DIRECTIONS FOR THIS TASK:
Which of the lines below include "silent"? Each one should be copied out.

GIVEN RECORDS:
┌────────

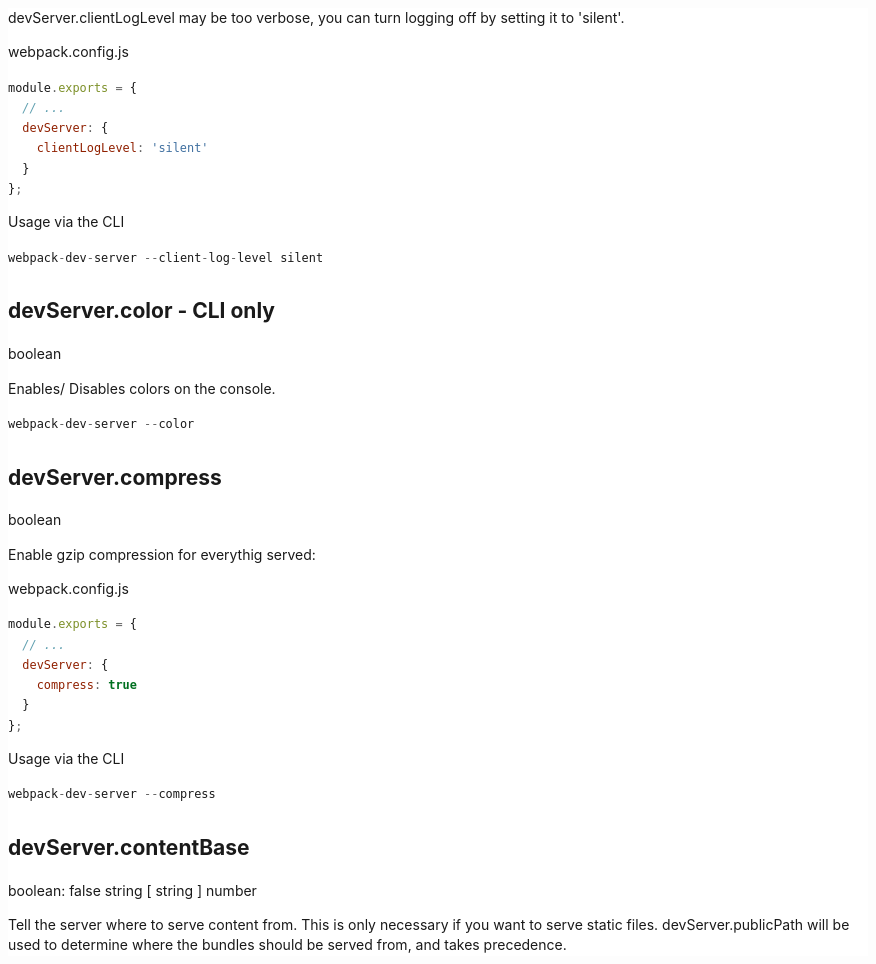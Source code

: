 devServer.clientLogLevel may be too verbose, you can turn logging off by setting it to 'silent'.

webpack.config.js

``` js
module.exports = {
  // ...
  devServer: {
    clientLogLevel: 'silent'
  }
};
```

Usage via the CLI

``` js
webpack-dev-server --client-log-level silent
```

## devServer.color - CLI only

boolean

Enables/ Disables colors on the console.

``` js
webpack-dev-server --color
```

## devServer.compress

boolean

Enable gzip compression for everythig served:

webpack.config.js

``` js
module.exports = {
  // ...
  devServer: {
    compress: true
  }
};
```

Usage via the CLI

``` js
webpack-dev-server --compress
```

## devServer.contentBase

boolean: false string [ string ] number

Tell the server where to serve content from. 
This is only necessary if you want to serve static files.
devServer.publicPath will be used to determine where the bundles should be served from, and takes precedence.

└────────

EXERCISE ANSWER:
: devServer.clientLogLevel may be too verbose, you can turn logging off by setting it to 'silent'.
    clientLogLevel: 'silent'
webpack-dev-server --client-log-level silent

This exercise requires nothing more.